* Data excerpts:
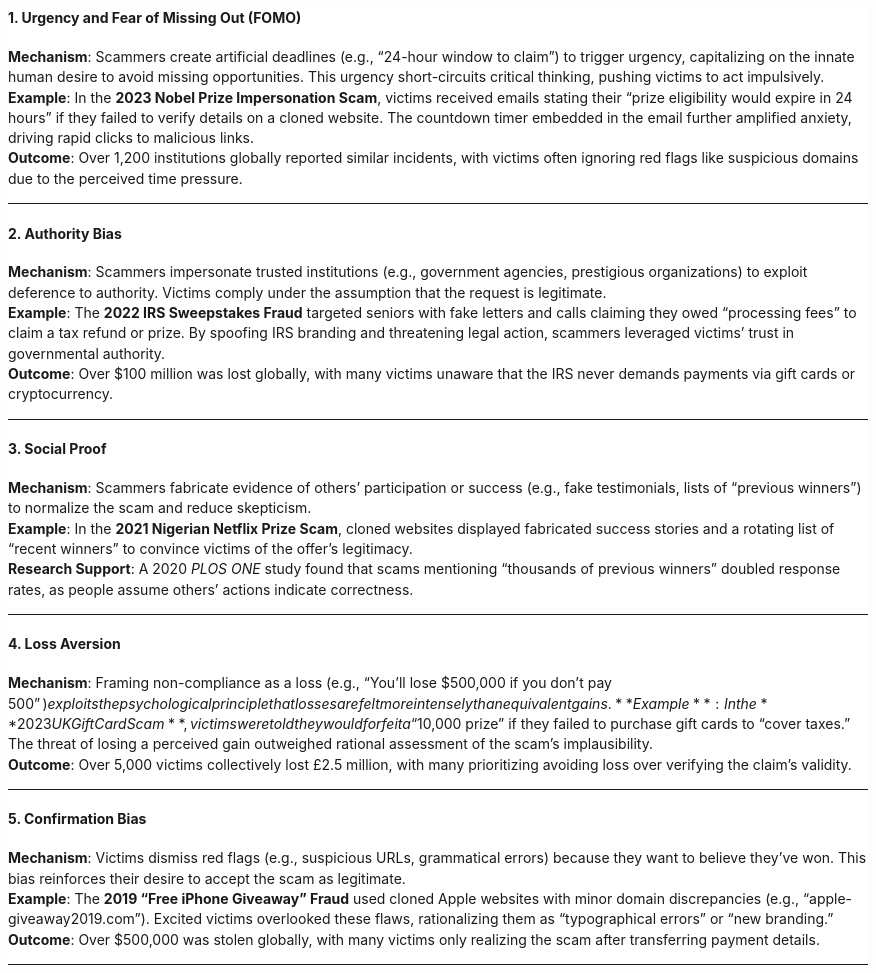 #### **1. Urgency and Fear of Missing Out (FOMO)**  
**Mechanism**: Scammers create artificial deadlines (e.g., “24-hour window to claim”) to trigger urgency, capitalizing on the innate human desire to avoid missing opportunities. This urgency short-circuits critical thinking, pushing victims to act impulsively.  
**Example**: In the **2023 Nobel Prize Impersonation Scam**, victims received emails stating their “prize eligibility would expire in 24 hours” if they failed to verify details on a cloned website. The countdown timer embedded in the email further amplified anxiety, driving rapid clicks to malicious links.  
**Outcome**: Over 1,200 institutions globally reported similar incidents, with victims often ignoring red flags like suspicious domains due to the perceived time pressure.  

---

#### **2. Authority Bias**  
**Mechanism**: Scammers impersonate trusted institutions (e.g., government agencies, prestigious organizations) to exploit deference to authority. Victims comply under the assumption that the request is legitimate.  
**Example**: The **2022 IRS Sweepstakes Fraud** targeted seniors with fake letters and calls claiming they owed “processing fees” to claim a tax refund or prize. By spoofing IRS branding and threatening legal action, scammers leveraged victims’ trust in governmental authority.  
**Outcome**: Over $100 million was lost globally, with many victims unaware that the IRS never demands payments via gift cards or cryptocurrency.  

---

#### **3. Social Proof**  
**Mechanism**: Scammers fabricate evidence of others’ participation or success (e.g., fake testimonials, lists of “previous winners”) to normalize the scam and reduce skepticism.  
**Example**: In the **2021 Nigerian Netflix Prize Scam**, cloned websites displayed fabricated success stories and a rotating list of “recent winners” to convince victims of the offer’s legitimacy.  
**Research Support**: A 2020 *PLOS ONE* study found that scams mentioning “thousands of previous winners” doubled response rates, as people assume others’ actions indicate correctness.  

---

#### **4. Loss Aversion**  
**Mechanism**: Framing non-compliance as a loss (e.g., “You’ll lose $500,000 if you don’t pay $500”) exploits the psychological principle that losses are felt more intensely than equivalent gains.  
**Example**: In the **2023 UK Gift Card Scam**, victims were told they would forfeit a “$10,000 prize” if they failed to purchase gift cards to “cover taxes.” The threat of losing a perceived gain outweighed rational assessment of the scam’s implausibility.  
**Outcome**: Over 5,000 victims collectively lost £2.5 million, with many prioritizing avoiding loss over verifying the claim’s validity.  

---

#### **5. Confirmation Bias**  
**Mechanism**: Victims dismiss red flags (e.g., suspicious URLs, grammatical errors) because they want to believe they’ve won. This bias reinforces their desire to accept the scam as legitimate.  
**Example**: The **2019 “Free iPhone Giveaway” Fraud** used cloned Apple websites with minor domain discrepancies (e.g., “apple-giveaway2019.com”). Excited victims overlooked these flaws, rationalizing them as “typographical errors” or “new branding.”  
**Outcome**: Over $500,000 was stolen globally, with many victims only realizing the scam after transferring payment details.  

---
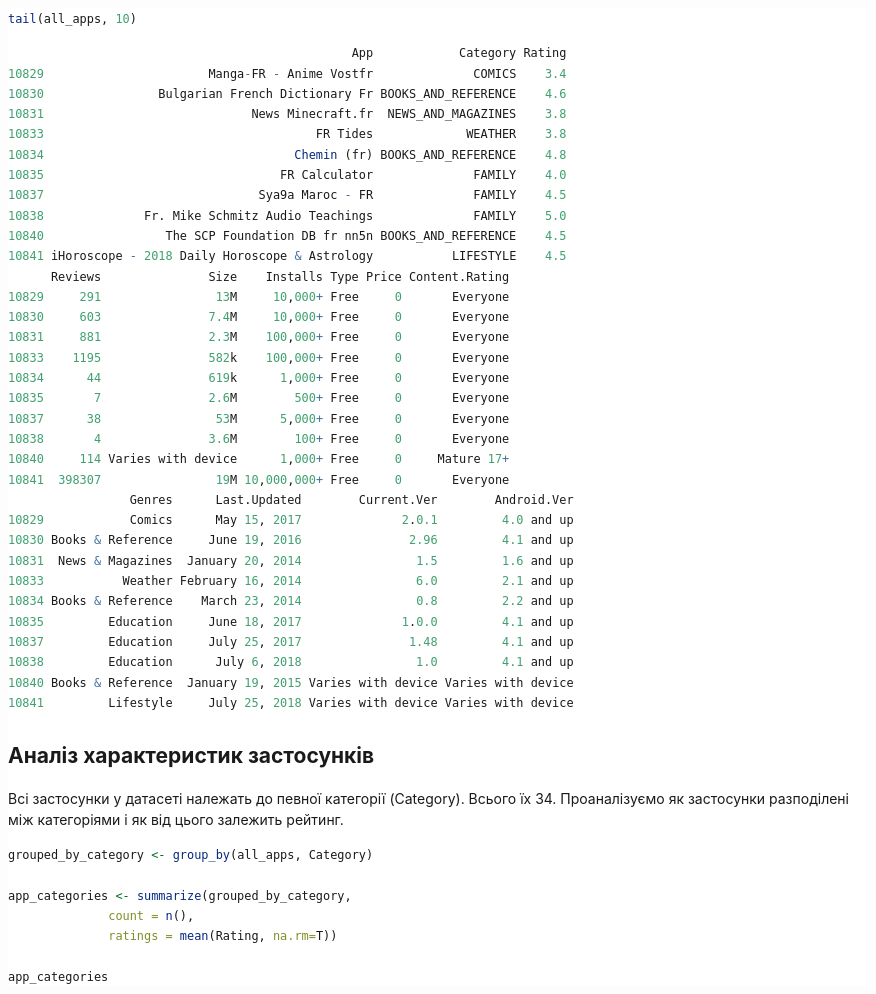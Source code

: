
 ``` r
tail(all_apps, 10)
```

```R
                                                App            Category Rating
10829                       Manga-FR - Anime Vostfr              COMICS    3.4
10830                Bulgarian French Dictionary Fr BOOKS_AND_REFERENCE    4.6
10831                             News Minecraft.fr  NEWS_AND_MAGAZINES    3.8
10833                                      FR Tides             WEATHER    3.8
10834                                   Chemin (fr) BOOKS_AND_REFERENCE    4.8
10835                                 FR Calculator              FAMILY    4.0
10837                              Sya9a Maroc - FR              FAMILY    4.5
10838              Fr. Mike Schmitz Audio Teachings              FAMILY    5.0
10840                 The SCP Foundation DB fr nn5n BOOKS_AND_REFERENCE    4.5
10841 iHoroscope - 2018 Daily Horoscope & Astrology           LIFESTYLE    4.5
      Reviews               Size    Installs Type Price Content.Rating
10829     291                13M     10,000+ Free     0       Everyone
10830     603               7.4M     10,000+ Free     0       Everyone
10831     881               2.3M    100,000+ Free     0       Everyone
10833    1195               582k    100,000+ Free     0       Everyone
10834      44               619k      1,000+ Free     0       Everyone
10835       7               2.6M        500+ Free     0       Everyone
10837      38                53M      5,000+ Free     0       Everyone
10838       4               3.6M        100+ Free     0       Everyone
10840     114 Varies with device      1,000+ Free     0     Mature 17+
10841  398307                19M 10,000,000+ Free     0       Everyone
                 Genres      Last.Updated        Current.Ver        Android.Ver
10829            Comics      May 15, 2017              2.0.1         4.0 and up
10830 Books & Reference     June 19, 2016               2.96         4.1 and up
10831  News & Magazines  January 20, 2014                1.5         1.6 and up
10833           Weather February 16, 2014                6.0         2.1 and up
10834 Books & Reference    March 23, 2014                0.8         2.2 and up
10835         Education     June 18, 2017              1.0.0         4.1 and up
10837         Education     July 25, 2017               1.48         4.1 and up
10838         Education      July 6, 2018                1.0         4.1 and up
10840 Books & Reference  January 19, 2015 Varies with device Varies with device
10841         Lifestyle     July 25, 2018 Varies with device Varies with device
```

Аналіз характеристик застосунків
--------------------------------

Всі застосунки у датасеті належать до певної категорії (Category). Всього їх 34.
Проаналізуємо як застосунки разподілені між категоріями і як від цього залежить рейтинг.

``` r
grouped_by_category <- group_by(all_apps, Category)

app_categories <- summarize(grouped_by_category, 
              count = n(), 
              ratings = mean(Rating, na.rm=T))

app_categories
```
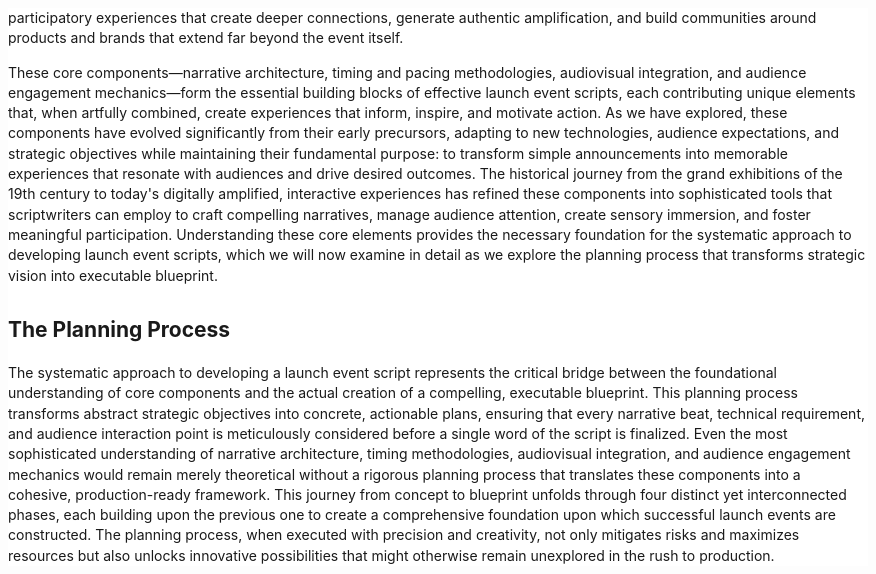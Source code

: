 participatory experiences that create deeper connections, generate authentic amplification, and build communities around products and brands that extend far beyond the event itself.

These core components—narrative architecture, timing and pacing methodologies, audiovisual integration, and audience engagement mechanics—form the essential building blocks of effective launch event scripts, each contributing unique elements that, when artfully combined, create experiences that inform, inspire, and motivate action. As we have explored, these components have evolved significantly from their early precursors, adapting to new technologies, audience expectations, and strategic objectives while maintaining their fundamental purpose: to transform simple announcements into memorable experiences that resonate with audiences and drive desired outcomes. The historical journey from the grand exhibitions of the 19th century to today's digitally amplified, interactive experiences has refined these components into sophisticated tools that scriptwriters can employ to craft compelling narratives, manage audience attention, create sensory immersion, and foster meaningful participation. Understanding these core elements provides the necessary foundation for the systematic approach to developing launch event scripts, which we will now examine in detail as we explore the planning process that transforms strategic vision into executable blueprint.

## The Planning Process

The systematic approach to developing a launch event script represents the critical bridge between the foundational understanding of core components and the actual creation of a compelling, executable blueprint. This planning process transforms abstract strategic objectives into concrete, actionable plans, ensuring that every narrative beat, technical requirement, and audience interaction point is meticulously considered before a single word of the script is finalized. Even the most sophisticated understanding of narrative architecture, timing methodologies, audiovisual integration, and audience engagement mechanics would remain merely theoretical without a rigorous planning process that translates these components into a cohesive, production-ready framework. This journey from concept to blueprint unfolds through four distinct yet interconnected phases, each building upon the previous one to create a comprehensive foundation upon which successful launch events are constructed. The planning process, when executed with precision and creativity, not only mitigates risks and maximizes resources but also unlocks innovative possibilities that might otherwise remain unexplored in the rush to production.
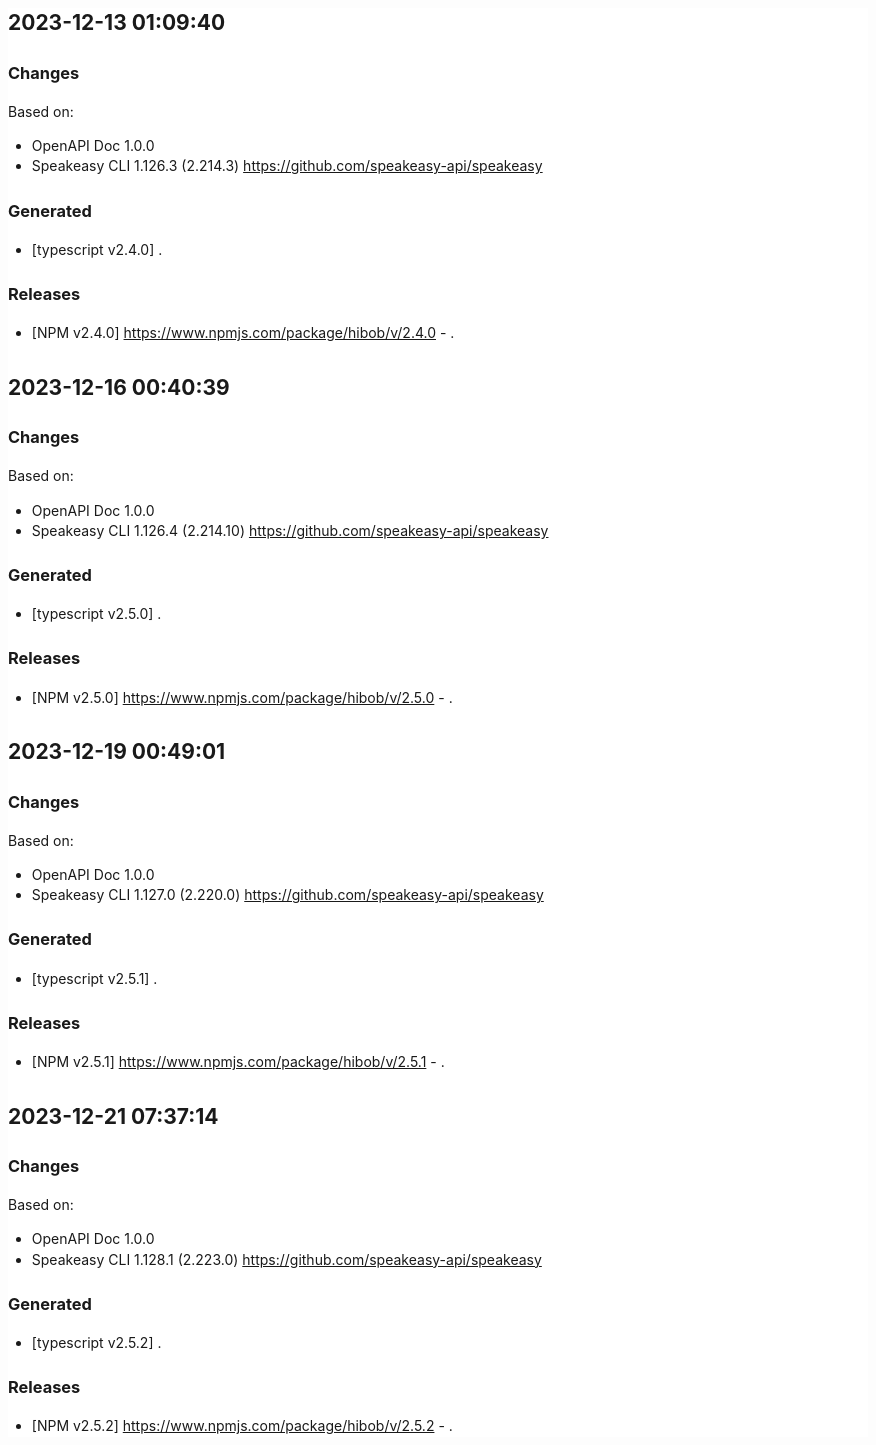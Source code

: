 ## 2023-12-13 01:09:40
### Changes
Based on:
- OpenAPI Doc 1.0.0 
- Speakeasy CLI 1.126.3 (2.214.3) https://github.com/speakeasy-api/speakeasy
### Generated
- [typescript v2.4.0] .
### Releases
- [NPM v2.4.0] https://www.npmjs.com/package/hibob/v/2.4.0 - .

## 2023-12-16 00:40:39
### Changes
Based on:
- OpenAPI Doc 1.0.0 
- Speakeasy CLI 1.126.4 (2.214.10) https://github.com/speakeasy-api/speakeasy
### Generated
- [typescript v2.5.0] .
### Releases
- [NPM v2.5.0] https://www.npmjs.com/package/hibob/v/2.5.0 - .

## 2023-12-19 00:49:01
### Changes
Based on:
- OpenAPI Doc 1.0.0 
- Speakeasy CLI 1.127.0 (2.220.0) https://github.com/speakeasy-api/speakeasy
### Generated
- [typescript v2.5.1] .
### Releases
- [NPM v2.5.1] https://www.npmjs.com/package/hibob/v/2.5.1 - .

## 2023-12-21 07:37:14
### Changes
Based on:
- OpenAPI Doc 1.0.0 
- Speakeasy CLI 1.128.1 (2.223.0) https://github.com/speakeasy-api/speakeasy
### Generated
- [typescript v2.5.2] .
### Releases
- [NPM v2.5.2] https://www.npmjs.com/package/hibob/v/2.5.2 - .
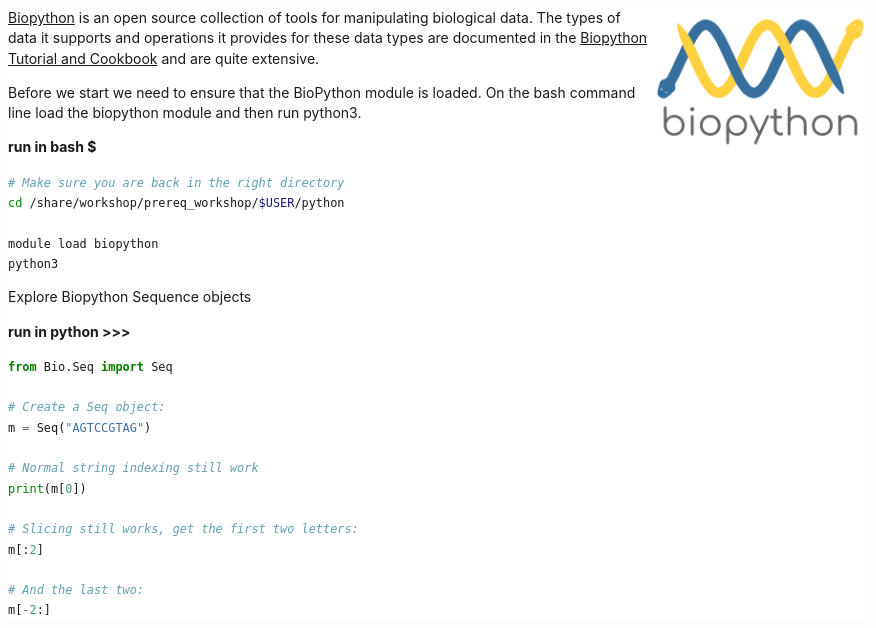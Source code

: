 <img src="figures/biopython_logo_m.png" alt="BioPython" width="25%" align="right"/>


[Biopython](https://biopython.org/) is an open source collection of tools for manipulating biological data. The types of data it supports and operations it provides for these data types are documented in the [Biopython Tutorial and Cookbook](https://biopython.org/DIST/docs/tutorial/Tutorial.html) and are quite extensive. 

Before we start we need to ensure that the BioPython module is loaded. On the bash command line load the biopython module and then run python3.

**run in bash $**
```bash
# Make sure you are back in the right directory
cd /share/workshop/prereq_workshop/$USER/python

module load biopython
python3
```

Explore Biopython Sequence objects

**run in python >>>**
```python
from Bio.Seq import Seq

# Create a Seq object:
m = Seq("AGTCCGTAG")

# Normal string indexing still work
print(m[0])

# Slicing still works, get the first two letters:
m[:2]

# And the last two:
m[-2:]

```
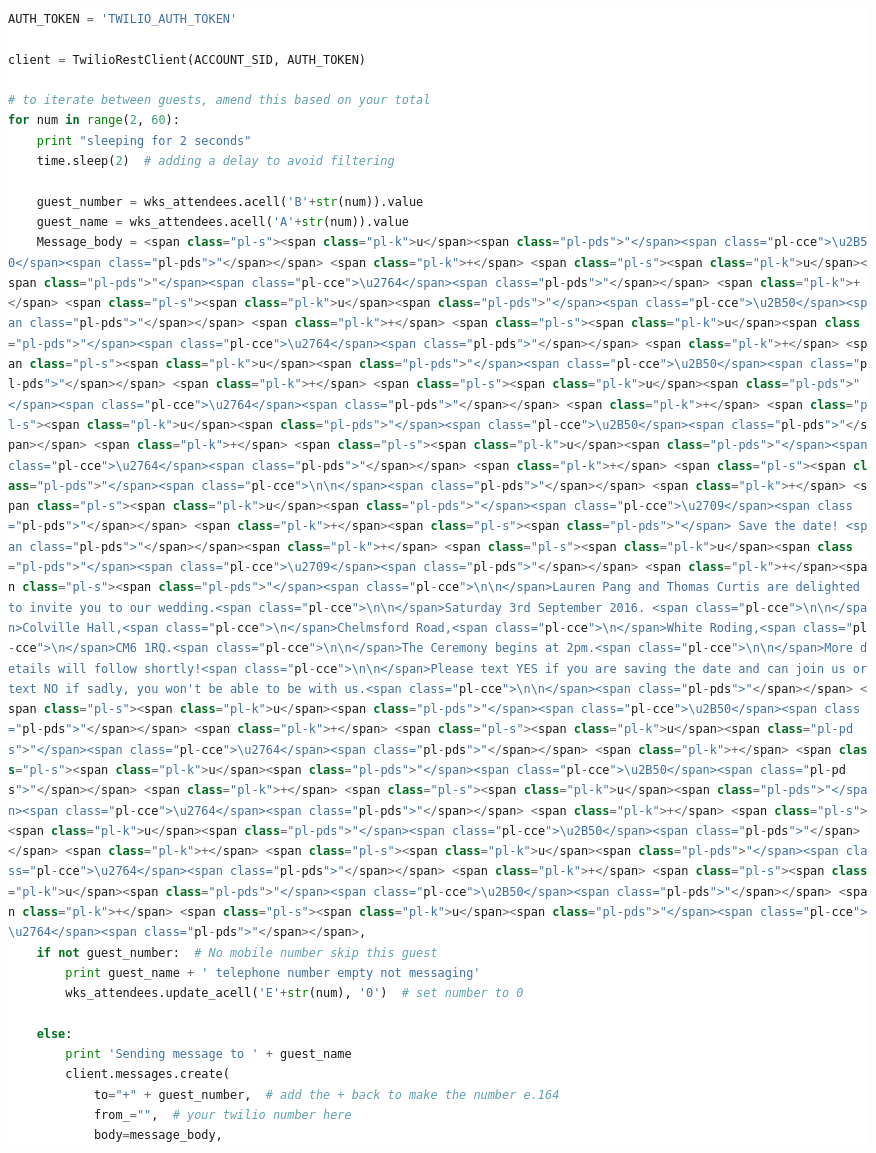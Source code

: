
 ```python
AUTH_TOKEN = 'TWILIO_AUTH_TOKEN'

client = TwilioRestClient(ACCOUNT_SID, AUTH_TOKEN)

# to iterate between guests, amend this based on your total
for num in range(2, 60):
    print "sleeping for 2 seconds"
    time.sleep(2)  # adding a delay to avoid filtering

    guest_number = wks_attendees.acell('B'+str(num)).value
    guest_name = wks_attendees.acell('A'+str(num)).value
    Message_body = <span class="pl-s"><span class="pl-k">u</span><span class="pl-pds">"</span><span class="pl-cce">\u2B50</span><span class="pl-pds">"</span></span> <span class="pl-k">+</span> <span class="pl-s"><span class="pl-k">u</span><span class="pl-pds">"</span><span class="pl-cce">\u2764</span><span class="pl-pds">"</span></span> <span class="pl-k">+</span> <span class="pl-s"><span class="pl-k">u</span><span class="pl-pds">"</span><span class="pl-cce">\u2B50</span><span class="pl-pds">"</span></span> <span class="pl-k">+</span> <span class="pl-s"><span class="pl-k">u</span><span class="pl-pds">"</span><span class="pl-cce">\u2764</span><span class="pl-pds">"</span></span> <span class="pl-k">+</span> <span class="pl-s"><span class="pl-k">u</span><span class="pl-pds">"</span><span class="pl-cce">\u2B50</span><span class="pl-pds">"</span></span> <span class="pl-k">+</span> <span class="pl-s"><span class="pl-k">u</span><span class="pl-pds">"</span><span class="pl-cce">\u2764</span><span class="pl-pds">"</span></span> <span class="pl-k">+</span> <span class="pl-s"><span class="pl-k">u</span><span class="pl-pds">"</span><span class="pl-cce">\u2B50</span><span class="pl-pds">"</span></span> <span class="pl-k">+</span> <span class="pl-s"><span class="pl-k">u</span><span class="pl-pds">"</span><span class="pl-cce">\u2764</span><span class="pl-pds">"</span></span> <span class="pl-k">+</span> <span class="pl-s"><span class="pl-pds">"</span><span class="pl-cce">\n\n</span><span class="pl-pds">"</span></span> <span class="pl-k">+</span> <span class="pl-s"><span class="pl-k">u</span><span class="pl-pds">"</span><span class="pl-cce">\u2709</span><span class="pl-pds">"</span></span> <span class="pl-k">+</span><span class="pl-s"><span class="pl-pds">"</span> Save the date! <span class="pl-pds">"</span></span><span class="pl-k">+</span> <span class="pl-s"><span class="pl-k">u</span><span class="pl-pds">"</span><span class="pl-cce">\u2709</span><span class="pl-pds">"</span></span> <span class="pl-k">+</span><span class="pl-s"><span class="pl-pds">"</span><span class="pl-cce">\n\n</span>Lauren Pang and Thomas Curtis are delighted to invite you to our wedding.<span class="pl-cce">\n\n</span>Saturday 3rd September 2016. <span class="pl-cce">\n\n</span>Colville Hall,<span class="pl-cce">\n</span>Chelmsford Road,<span class="pl-cce">\n</span>White Roding,<span class="pl-cce">\n</span>CM6 1RQ.<span class="pl-cce">\n\n</span>The Ceremony begins at 2pm.<span class="pl-cce">\n\n</span>More details will follow shortly!<span class="pl-cce">\n\n</span>Please text YES if you are saving the date and can join us or text NO if sadly, you won't be able to be with us.<span class="pl-cce">\n\n</span><span class="pl-pds">"</span></span> <span class="pl-s"><span class="pl-k">u</span><span class="pl-pds">"</span><span class="pl-cce">\u2B50</span><span class="pl-pds">"</span></span> <span class="pl-k">+</span> <span class="pl-s"><span class="pl-k">u</span><span class="pl-pds">"</span><span class="pl-cce">\u2764</span><span class="pl-pds">"</span></span> <span class="pl-k">+</span> <span class="pl-s"><span class="pl-k">u</span><span class="pl-pds">"</span><span class="pl-cce">\u2B50</span><span class="pl-pds">"</span></span> <span class="pl-k">+</span> <span class="pl-s"><span class="pl-k">u</span><span class="pl-pds">"</span><span class="pl-cce">\u2764</span><span class="pl-pds">"</span></span> <span class="pl-k">+</span> <span class="pl-s"><span class="pl-k">u</span><span class="pl-pds">"</span><span class="pl-cce">\u2B50</span><span class="pl-pds">"</span></span> <span class="pl-k">+</span> <span class="pl-s"><span class="pl-k">u</span><span class="pl-pds">"</span><span class="pl-cce">\u2764</span><span class="pl-pds">"</span></span> <span class="pl-k">+</span> <span class="pl-s"><span class="pl-k">u</span><span class="pl-pds">"</span><span class="pl-cce">\u2B50</span><span class="pl-pds">"</span></span> <span class="pl-k">+</span> <span class="pl-s"><span class="pl-k">u</span><span class="pl-pds">"</span><span class="pl-cce">\u2764</span><span class="pl-pds">"</span></span>,
    if not guest_number:  # No mobile number skip this guest
        print guest_name + ' telephone number empty not messaging'
        wks_attendees.update_acell('E'+str(num), '0')  # set number to 0

    else:
        print 'Sending message to ' + guest_name
        client.messages.create(
            to="+" + guest_number,  # add the + back to make the number e.164
            from_="",  # your twilio number here
            body=message_body,
```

* Problem statement: All lines that contain the word "device" must be copied from the records above.

* Answer:
10840     114 Varies with device      1,000+ Free     0     Mature 17+
10840 Books & Reference  January 19, 2015 Varies with device Varies with device
10841         Lifestyle     July 25, 2018 Varies with device Varies with device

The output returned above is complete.